As parents and carers however, we can almost feel powerless to help them on a day to day basis, so thankfully there are many things we can do at home that make a difference. Using nutrition to support neurotransmitters and blood sugar stability can make a difference to our children. The following a simple ways to start in your kitchen.

Cut the Sugar
Whether it’s spiking or dipping refined sugar can really influence your child’s mood. Continually snacking on sugar laden or even just simple carbohydrate foods causes too many big ups and downs in blood sugar levels. For some children, their “hangry” can be extreme emotional dysregulation. Adding good fats and proteins to meals/ snacks will help stabilise things. Refined sugar itself can have an excitatory effect on the brain and nervous system so opting for natural derivatives is a much better choice.

Feel good foods
Try foods containing tryptophan to boost your child’s mood. Tryptophan is a precursor to both Melatonin (for sleep) and Serotonin (the good feeling chemical). Try foods like chicken, pork, and Turkey, edamame, nuts and nut butters, dairy foods and oat porridge.

Keeping them well
Unfortunately, chronic stress can lead to inflammation, which is the body’s reaction to any stressor which can potentially affect the immune system. Certainly not something we want to see happen right now. Winter brings the usual virus’s but many of us may have a somewhat lowered immune system if we have recently been unwell.

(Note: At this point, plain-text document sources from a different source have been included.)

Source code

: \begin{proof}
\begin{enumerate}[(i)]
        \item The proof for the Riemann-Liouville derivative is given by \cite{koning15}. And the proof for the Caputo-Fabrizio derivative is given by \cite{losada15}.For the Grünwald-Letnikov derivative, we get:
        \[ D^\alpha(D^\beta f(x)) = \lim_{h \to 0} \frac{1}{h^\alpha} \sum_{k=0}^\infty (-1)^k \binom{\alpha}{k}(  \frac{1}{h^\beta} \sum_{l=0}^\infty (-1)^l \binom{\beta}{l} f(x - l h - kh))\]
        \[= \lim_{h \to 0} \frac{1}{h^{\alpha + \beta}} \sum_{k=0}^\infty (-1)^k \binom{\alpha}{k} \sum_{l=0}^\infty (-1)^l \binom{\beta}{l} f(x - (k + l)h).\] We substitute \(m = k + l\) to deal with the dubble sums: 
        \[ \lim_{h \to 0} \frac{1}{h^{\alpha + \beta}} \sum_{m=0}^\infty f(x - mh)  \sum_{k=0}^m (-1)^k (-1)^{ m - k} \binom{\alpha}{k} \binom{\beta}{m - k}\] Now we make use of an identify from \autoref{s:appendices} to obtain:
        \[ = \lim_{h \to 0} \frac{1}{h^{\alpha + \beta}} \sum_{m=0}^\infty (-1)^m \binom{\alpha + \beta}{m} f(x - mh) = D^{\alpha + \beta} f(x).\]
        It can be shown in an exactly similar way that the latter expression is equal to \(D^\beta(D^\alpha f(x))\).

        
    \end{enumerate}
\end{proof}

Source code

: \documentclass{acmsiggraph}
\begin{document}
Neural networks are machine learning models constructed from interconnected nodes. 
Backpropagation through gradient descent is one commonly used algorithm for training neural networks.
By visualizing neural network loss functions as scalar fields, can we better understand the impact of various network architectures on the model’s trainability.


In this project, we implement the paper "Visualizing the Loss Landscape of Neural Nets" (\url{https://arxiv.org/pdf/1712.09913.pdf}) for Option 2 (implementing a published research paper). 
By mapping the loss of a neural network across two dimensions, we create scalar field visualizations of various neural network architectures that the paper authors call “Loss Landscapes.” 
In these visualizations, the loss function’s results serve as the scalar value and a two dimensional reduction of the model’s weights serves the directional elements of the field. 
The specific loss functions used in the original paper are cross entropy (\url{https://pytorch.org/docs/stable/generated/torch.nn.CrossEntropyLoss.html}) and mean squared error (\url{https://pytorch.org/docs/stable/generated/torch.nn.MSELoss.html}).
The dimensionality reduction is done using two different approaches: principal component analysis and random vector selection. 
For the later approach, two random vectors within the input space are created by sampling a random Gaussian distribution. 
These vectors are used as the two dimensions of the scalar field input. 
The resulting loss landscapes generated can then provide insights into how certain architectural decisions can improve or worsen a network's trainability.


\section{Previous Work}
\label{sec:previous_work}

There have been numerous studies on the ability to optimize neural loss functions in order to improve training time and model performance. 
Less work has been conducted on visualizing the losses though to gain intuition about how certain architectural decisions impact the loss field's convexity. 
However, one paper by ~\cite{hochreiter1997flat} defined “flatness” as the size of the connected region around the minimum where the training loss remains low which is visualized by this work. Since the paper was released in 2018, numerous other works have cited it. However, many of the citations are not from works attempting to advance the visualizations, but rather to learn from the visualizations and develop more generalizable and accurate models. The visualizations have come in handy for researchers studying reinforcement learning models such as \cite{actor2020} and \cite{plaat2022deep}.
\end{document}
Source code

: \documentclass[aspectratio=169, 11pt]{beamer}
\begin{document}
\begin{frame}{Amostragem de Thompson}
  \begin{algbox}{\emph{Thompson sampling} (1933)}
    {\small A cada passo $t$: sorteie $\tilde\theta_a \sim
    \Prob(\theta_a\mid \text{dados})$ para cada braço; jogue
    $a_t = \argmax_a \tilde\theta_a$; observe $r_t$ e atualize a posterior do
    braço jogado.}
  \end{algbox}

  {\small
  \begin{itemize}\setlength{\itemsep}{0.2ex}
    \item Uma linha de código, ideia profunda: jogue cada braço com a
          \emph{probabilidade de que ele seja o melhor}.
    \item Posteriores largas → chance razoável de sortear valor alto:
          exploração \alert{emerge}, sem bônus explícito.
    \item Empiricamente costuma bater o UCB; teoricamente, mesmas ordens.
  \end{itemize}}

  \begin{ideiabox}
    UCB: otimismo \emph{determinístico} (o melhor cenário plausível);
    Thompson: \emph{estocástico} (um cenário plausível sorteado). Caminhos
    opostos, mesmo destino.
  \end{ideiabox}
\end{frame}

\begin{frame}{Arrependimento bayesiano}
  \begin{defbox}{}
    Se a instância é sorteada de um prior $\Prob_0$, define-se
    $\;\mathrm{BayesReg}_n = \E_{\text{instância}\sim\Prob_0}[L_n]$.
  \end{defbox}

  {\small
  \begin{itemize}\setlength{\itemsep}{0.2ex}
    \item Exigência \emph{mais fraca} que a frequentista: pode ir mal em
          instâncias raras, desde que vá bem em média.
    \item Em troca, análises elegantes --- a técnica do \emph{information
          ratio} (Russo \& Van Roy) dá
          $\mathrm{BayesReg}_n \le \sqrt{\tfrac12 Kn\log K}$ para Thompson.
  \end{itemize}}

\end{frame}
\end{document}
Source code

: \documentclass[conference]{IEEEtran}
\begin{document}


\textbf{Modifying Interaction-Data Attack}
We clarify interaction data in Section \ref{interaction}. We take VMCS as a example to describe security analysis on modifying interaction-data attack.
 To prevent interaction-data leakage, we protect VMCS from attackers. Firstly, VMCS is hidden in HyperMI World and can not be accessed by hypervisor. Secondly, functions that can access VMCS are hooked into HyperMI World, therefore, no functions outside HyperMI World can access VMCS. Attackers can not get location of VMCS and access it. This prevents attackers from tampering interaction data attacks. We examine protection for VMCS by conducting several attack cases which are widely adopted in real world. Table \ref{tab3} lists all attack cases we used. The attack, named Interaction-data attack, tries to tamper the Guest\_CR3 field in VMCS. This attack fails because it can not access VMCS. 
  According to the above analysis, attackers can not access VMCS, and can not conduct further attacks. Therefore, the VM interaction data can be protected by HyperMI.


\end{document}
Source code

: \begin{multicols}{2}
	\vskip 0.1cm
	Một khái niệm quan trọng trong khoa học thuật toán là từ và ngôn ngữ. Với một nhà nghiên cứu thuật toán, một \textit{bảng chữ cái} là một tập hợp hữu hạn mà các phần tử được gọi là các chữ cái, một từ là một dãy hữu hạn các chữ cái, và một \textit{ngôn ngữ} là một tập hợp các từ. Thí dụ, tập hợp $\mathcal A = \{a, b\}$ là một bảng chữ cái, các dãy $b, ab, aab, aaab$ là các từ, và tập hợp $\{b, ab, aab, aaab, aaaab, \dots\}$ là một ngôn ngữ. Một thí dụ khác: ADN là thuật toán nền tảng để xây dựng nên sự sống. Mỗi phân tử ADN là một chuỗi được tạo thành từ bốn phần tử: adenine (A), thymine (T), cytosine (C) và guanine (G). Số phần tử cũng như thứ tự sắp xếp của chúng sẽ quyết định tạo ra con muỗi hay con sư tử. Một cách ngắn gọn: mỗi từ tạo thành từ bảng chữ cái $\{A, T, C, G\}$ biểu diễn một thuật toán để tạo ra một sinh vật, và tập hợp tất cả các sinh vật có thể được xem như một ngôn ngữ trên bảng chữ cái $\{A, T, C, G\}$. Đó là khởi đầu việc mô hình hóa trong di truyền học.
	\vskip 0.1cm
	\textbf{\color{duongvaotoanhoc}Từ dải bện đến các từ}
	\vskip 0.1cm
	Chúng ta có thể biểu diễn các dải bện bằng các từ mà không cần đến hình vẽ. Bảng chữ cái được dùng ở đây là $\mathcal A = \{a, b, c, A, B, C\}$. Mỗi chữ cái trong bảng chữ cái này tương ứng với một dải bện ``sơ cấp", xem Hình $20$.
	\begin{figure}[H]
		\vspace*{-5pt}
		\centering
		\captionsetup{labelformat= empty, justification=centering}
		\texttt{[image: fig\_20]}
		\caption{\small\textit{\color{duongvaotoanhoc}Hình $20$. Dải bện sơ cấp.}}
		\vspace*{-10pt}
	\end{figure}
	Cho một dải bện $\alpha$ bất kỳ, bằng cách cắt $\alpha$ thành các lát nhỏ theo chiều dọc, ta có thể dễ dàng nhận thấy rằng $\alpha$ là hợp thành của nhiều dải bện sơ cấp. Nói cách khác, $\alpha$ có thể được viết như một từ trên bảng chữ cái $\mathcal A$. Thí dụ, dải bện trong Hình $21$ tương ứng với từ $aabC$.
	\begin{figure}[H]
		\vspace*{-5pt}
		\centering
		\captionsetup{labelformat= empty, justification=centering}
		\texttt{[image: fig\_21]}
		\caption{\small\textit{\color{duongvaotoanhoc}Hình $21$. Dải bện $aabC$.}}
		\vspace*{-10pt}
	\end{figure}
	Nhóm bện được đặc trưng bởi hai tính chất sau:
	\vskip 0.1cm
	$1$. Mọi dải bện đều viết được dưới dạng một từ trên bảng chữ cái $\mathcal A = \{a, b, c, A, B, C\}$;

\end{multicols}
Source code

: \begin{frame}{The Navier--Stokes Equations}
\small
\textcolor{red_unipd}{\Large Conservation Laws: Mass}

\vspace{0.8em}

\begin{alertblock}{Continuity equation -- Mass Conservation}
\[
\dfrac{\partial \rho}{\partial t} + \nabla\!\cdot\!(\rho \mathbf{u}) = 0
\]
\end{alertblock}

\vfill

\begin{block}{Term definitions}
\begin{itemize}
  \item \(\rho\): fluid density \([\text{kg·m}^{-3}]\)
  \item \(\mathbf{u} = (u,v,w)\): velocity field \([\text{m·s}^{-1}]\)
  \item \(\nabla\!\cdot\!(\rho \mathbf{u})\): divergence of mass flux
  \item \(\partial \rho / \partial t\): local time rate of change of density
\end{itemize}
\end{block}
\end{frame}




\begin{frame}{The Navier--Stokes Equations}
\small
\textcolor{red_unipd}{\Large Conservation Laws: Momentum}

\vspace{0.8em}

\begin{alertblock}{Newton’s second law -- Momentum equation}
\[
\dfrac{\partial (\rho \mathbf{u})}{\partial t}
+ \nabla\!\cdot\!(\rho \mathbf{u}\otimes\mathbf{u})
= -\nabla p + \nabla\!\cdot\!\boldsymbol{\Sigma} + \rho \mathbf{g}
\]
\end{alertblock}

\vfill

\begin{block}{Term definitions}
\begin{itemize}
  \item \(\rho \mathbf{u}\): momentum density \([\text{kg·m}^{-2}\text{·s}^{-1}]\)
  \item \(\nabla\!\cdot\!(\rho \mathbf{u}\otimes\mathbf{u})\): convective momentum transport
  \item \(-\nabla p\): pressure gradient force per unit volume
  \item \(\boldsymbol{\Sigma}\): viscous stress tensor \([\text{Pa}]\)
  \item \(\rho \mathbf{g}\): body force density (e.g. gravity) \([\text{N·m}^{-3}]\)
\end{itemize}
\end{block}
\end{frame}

To compensate for this, try to give your child as many anti inflammatory foods as possible, such as olive oil, oily fish, nuts and berries like blueberries and oranges. Its important to avoid sugary snacks fried foods, and refined carbohydrates like pastry biscuits and white bread.

What about my fussy eater?
This can be tricky but start slow and use weekends as a great time to gently transition from one problematic food to a more calming one. When in doubt, don’t add more stress. If change is just too much for your child, little short cuts like milkshakes or smoothies can be used to hide things we can’t get away with on a plate.

Every little whole food you swap for a sugary or artificial additive laden food makes a difference to their health and wellbeing, so its OK to aim for better, not for perfect.

Clare Marcangelo is a local registered Nutritionist and former Early Childhood practitioner who specialises in children’s health. As a mum herself, she knows how hard it can be to make even the smallest of changes to a family diet.